---------- TASK MATERIAL

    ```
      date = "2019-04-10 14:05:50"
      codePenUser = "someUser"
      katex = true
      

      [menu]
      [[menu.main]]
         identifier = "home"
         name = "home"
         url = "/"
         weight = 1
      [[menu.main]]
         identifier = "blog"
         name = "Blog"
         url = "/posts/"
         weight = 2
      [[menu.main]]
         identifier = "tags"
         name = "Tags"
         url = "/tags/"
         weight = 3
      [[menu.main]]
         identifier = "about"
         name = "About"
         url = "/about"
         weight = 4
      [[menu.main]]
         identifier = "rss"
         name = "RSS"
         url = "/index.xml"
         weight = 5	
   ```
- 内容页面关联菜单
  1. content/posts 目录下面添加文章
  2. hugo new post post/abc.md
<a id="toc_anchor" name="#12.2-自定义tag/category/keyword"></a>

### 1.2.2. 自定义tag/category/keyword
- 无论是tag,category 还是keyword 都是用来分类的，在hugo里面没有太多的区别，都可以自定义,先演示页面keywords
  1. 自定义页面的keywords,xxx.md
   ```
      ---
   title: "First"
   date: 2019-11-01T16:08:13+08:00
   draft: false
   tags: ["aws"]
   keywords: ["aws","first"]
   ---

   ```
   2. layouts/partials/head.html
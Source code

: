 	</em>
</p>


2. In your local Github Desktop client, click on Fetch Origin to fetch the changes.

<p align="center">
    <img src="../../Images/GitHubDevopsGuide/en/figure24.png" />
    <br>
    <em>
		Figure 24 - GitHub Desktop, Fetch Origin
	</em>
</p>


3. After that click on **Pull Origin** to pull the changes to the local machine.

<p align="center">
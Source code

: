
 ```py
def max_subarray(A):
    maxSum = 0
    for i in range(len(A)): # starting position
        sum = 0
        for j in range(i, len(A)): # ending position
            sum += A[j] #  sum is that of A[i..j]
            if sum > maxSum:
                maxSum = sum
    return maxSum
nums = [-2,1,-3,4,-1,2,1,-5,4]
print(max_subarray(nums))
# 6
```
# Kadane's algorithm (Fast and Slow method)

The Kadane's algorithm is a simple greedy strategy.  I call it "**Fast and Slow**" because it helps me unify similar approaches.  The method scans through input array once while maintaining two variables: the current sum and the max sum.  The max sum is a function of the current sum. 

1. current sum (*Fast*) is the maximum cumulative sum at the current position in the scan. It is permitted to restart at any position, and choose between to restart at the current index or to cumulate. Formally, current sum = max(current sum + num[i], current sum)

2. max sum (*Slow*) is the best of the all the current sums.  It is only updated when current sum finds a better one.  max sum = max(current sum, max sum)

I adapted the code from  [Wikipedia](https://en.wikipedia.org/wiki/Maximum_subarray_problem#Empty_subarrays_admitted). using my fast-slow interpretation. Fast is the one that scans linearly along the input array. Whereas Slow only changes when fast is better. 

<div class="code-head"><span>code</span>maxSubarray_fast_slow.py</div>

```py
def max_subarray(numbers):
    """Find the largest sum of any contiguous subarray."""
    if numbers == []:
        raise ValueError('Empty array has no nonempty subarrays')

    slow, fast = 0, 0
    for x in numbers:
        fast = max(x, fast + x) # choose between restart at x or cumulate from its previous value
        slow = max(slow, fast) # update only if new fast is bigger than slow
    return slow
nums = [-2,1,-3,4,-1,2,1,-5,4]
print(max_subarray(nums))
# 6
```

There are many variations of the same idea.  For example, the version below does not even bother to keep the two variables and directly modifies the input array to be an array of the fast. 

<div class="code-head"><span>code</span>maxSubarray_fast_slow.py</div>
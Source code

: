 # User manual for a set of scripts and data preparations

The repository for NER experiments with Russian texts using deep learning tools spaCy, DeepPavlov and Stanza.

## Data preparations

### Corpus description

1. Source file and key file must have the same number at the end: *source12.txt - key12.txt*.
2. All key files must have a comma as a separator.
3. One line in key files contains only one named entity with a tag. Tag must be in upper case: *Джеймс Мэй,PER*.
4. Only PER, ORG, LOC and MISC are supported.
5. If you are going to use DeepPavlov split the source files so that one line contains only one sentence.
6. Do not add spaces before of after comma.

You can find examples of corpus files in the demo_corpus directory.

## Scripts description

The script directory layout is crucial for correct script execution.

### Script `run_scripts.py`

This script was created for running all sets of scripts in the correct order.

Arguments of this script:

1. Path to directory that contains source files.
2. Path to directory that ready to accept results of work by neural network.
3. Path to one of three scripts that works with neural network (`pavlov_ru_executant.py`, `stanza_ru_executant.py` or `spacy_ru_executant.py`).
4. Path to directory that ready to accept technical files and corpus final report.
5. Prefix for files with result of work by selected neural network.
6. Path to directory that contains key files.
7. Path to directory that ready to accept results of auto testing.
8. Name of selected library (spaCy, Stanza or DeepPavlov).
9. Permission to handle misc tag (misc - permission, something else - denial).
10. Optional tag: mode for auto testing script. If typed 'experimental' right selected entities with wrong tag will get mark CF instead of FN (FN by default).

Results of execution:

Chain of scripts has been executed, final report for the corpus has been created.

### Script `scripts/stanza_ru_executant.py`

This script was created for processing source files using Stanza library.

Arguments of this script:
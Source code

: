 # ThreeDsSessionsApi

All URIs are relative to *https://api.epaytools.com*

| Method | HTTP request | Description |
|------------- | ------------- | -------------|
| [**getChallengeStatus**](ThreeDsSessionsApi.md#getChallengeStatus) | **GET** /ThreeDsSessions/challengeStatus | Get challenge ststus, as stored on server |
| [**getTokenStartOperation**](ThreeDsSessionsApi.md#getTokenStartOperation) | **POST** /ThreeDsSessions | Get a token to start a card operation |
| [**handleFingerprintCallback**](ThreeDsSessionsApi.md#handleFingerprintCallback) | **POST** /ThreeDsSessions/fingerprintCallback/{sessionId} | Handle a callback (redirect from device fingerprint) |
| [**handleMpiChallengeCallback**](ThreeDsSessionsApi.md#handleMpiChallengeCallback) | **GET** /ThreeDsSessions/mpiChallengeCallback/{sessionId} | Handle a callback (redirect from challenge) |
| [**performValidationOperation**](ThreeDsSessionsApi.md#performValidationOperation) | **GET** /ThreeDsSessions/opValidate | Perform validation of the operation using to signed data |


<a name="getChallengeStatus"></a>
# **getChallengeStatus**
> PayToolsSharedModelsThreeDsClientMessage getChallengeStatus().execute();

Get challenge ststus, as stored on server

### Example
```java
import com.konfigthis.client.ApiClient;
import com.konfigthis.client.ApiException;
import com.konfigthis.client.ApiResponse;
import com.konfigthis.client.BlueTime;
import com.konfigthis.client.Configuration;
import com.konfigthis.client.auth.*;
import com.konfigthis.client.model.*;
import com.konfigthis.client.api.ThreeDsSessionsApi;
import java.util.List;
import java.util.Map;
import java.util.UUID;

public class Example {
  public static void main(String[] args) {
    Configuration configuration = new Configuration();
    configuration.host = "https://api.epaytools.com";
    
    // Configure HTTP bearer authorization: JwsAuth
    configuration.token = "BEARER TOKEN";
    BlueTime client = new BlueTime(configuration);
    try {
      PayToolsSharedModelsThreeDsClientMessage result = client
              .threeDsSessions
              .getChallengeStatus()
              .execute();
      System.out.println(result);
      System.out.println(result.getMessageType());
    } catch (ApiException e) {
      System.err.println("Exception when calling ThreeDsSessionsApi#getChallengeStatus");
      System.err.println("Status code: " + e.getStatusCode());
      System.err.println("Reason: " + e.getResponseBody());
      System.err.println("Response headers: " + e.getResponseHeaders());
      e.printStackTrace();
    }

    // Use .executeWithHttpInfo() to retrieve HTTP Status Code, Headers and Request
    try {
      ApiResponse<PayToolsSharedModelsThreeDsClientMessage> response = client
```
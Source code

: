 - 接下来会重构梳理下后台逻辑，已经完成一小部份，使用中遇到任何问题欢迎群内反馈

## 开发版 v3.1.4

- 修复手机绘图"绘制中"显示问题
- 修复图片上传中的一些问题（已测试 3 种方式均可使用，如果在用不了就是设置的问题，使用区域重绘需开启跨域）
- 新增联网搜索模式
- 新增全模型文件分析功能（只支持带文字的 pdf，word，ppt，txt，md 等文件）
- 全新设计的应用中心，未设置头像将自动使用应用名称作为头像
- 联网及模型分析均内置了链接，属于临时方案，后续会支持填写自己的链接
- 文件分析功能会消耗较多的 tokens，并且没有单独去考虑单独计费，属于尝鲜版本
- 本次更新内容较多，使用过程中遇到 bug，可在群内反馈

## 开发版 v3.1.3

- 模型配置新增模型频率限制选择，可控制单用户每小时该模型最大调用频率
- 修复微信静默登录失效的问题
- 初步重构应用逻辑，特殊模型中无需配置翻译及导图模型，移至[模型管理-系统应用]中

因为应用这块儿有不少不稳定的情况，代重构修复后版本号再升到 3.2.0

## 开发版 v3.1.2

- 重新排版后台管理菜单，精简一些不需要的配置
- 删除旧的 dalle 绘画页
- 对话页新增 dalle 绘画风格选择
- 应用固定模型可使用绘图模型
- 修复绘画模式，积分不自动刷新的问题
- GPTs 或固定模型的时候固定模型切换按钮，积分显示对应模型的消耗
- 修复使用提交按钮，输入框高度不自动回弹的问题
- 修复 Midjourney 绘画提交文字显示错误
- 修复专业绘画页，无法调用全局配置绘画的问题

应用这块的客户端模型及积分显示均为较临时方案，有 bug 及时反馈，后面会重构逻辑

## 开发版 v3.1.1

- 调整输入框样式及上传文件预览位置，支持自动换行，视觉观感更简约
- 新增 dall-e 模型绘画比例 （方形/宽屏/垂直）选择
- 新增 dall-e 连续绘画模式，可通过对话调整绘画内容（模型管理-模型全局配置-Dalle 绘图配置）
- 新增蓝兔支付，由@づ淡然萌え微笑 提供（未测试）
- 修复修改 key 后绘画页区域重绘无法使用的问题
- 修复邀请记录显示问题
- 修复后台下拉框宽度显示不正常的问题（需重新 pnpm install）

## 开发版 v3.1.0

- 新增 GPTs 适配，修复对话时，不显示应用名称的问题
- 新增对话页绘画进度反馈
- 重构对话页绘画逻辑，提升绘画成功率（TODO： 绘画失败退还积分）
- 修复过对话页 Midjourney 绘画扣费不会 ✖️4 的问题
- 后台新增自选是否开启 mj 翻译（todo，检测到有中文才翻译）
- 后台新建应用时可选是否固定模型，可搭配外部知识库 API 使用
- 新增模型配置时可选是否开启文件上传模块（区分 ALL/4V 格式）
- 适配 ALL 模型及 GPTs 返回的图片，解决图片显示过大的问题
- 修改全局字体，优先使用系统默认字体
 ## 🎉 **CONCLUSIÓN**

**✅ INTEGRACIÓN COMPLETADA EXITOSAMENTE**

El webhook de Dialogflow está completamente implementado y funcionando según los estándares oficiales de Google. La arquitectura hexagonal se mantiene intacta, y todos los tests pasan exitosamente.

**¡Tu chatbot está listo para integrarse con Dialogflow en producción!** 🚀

--------------------

Give only how many lines above hold "category".

### EXPECTED ANSWER:
3